Сказав это, Кузовлев даже вздохнул. От зависти будто.
— Огляжусь поначалу, — недоверчиво скосил рыжие глаза на него Трубников. — До рыбы не охотник я, а вот по тетеревам да по уткам…
— Есть у нас тут и тетерева… — обрадованно сообщил Кузовлев, тоже взглядывая на Трубникова сбоку.
— Напросился вот с лекцией по области съездить, — рассказывал тот, — очень уж стосковался по гражданской жизни…
— …и уток много у нас, и глухари не перевелись, — будто не слыша его, расписывал Кузовлев.
— …Первую путевку сюда, конечно, попросил, в ваш район, — упрямо говорил свое Трубников, — потянуло в родные места, к старым друзьям. Узнать захотелось, как тут народ живет. Что ни говори, а колхоз-то начинали в Курьевке мы. Вот и надо поглядеть, что из нашего дела вышло. Скажу тебе, Елизар Никитич, страшновато даже. Себя ведь проверяю, что хорошего сделал, в чем ошибался…
— С недельку поживешь у нас?
— Да ведь как привечать будут: я здесь гость! — отговорился Трубников.
Пошли тихонько оба, похохатывая и перемигиваясь, как заговорщики.
От усталости ли, от волнения ли, от свежего ли воздуха Трубников ослабел вдруг. Заколотилось часто-часто сердце, задрожали ноги отвратительной мелкой дрожью, качнулось в глазах, и начало падать на него небо…
— Что с тобой, Андрей Иванович? — испуганно захлопотал Кузовлев. — Зря ты давеча хорохорился, не надо было нам Васютку отпускать…
— С непривычки это… — улыбнулся побелевшими губами Трубников, садясь на канавку и с тоскливой досадой думая: «Да неужели подошло время жизнь свою итожить»?
С болью и завистью вспомнил, как молодым еще, здоровым, уверенным в себе, шел в солнечный мартовский день по этой самой дороге в неведомую тогда Курьевку, чтобы повернуть курьевских мужиков к социализму.
Думал вернуться на завод вскоре, а прикипел всем сердцем к маленькой деревушке на десять лет…
…Пересиливая себя, поднялся Андрей Иванович с канавки, застегнул покрепче плащ, поправил фуражку.
— Пошли, Елизар Никитич!
И как только вступил на курьевскую улицу, начала забирать его в сладкий и тяжелый плен воспоминаний каждая знакомая кочка.
Вон синеет у самой дороги высокий камень, напротив избы Егорушки Кузина. Сколько осей обломали об этот камень в распутицу, а так и не удосужились убрать его прочь. Как стоял, так и сейчас стоит сизый столб с вереей у ворот Назара Гущина, покривился только немного. Даже лавочка из широкой тесины под окнами Ильи Негожева сохранилась, хоть и вросла в землю. По вечерам собирались бывало сюда колхозники покурить, посудачить…
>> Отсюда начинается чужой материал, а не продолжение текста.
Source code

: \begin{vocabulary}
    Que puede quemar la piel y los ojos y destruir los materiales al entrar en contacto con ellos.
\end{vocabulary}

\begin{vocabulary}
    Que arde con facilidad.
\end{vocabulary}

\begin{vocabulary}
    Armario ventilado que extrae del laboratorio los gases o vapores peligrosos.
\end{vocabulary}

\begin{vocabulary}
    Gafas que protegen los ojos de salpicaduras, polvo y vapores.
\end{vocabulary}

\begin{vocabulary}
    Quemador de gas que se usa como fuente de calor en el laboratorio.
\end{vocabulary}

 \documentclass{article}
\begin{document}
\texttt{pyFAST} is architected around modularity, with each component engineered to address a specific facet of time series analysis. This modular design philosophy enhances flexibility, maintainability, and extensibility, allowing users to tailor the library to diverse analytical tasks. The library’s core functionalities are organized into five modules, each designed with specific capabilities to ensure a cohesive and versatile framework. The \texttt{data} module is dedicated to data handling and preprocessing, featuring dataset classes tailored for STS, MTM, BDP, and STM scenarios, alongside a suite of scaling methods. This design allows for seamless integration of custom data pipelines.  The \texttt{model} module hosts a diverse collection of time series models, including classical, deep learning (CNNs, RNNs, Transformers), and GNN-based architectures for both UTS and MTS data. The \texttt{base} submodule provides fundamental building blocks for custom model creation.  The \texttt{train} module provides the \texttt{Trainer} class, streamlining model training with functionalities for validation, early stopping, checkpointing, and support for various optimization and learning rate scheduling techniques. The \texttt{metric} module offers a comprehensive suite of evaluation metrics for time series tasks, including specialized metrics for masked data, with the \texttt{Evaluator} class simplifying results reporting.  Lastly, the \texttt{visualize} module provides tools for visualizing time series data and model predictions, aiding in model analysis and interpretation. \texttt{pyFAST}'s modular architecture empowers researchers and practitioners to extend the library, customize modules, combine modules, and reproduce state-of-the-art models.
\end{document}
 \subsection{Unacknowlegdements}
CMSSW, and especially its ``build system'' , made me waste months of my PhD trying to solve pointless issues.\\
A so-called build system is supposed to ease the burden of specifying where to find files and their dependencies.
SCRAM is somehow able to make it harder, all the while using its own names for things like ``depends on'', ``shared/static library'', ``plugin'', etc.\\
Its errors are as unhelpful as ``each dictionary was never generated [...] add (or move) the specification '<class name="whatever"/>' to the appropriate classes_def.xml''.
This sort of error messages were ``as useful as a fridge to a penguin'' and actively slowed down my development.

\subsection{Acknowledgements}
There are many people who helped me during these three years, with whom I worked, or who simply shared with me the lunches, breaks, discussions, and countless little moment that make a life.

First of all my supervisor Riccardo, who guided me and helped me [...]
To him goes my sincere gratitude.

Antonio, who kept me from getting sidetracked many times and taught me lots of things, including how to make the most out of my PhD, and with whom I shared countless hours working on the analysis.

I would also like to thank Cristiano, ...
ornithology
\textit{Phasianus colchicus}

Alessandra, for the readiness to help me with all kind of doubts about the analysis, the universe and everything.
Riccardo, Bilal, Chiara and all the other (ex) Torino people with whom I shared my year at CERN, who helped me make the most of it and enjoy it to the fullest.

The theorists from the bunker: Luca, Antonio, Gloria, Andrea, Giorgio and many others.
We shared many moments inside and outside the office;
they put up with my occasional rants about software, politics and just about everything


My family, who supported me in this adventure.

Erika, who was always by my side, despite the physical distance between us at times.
А это Степана Рогова колодезный журавль из-за берез виден. До того вода была в роговском колодце холодная да вкусная, — хоть на замок ее запирай: все соседи летом по воду к Рогову ходили.
Словно людей после долгой разлуки, узнавал и угадывал Трубников постаревшие курьевские дома. Они глядели на него, кто вприщур окосевшими окнами, кто разинув изумленно черный рот подвальной двери, кто хвастливо сверкая новыми заплатами на крыше…
Сжалось у Трубникова сердце: только два новых дома на всей улице и белели за молодыми лопоухими тополями!
Вон и правление колхоза в том же самом доме, крыша только на нем новая да вывеска другая.
С таким же душевным волнением, как и в марте тридцатого года, поднялся Андрей Трубников на высокое старинное крыльцо, вошел в те же самые сенцы с широкими половицами и открыл ту же самую, каждой щелью памятную дверь.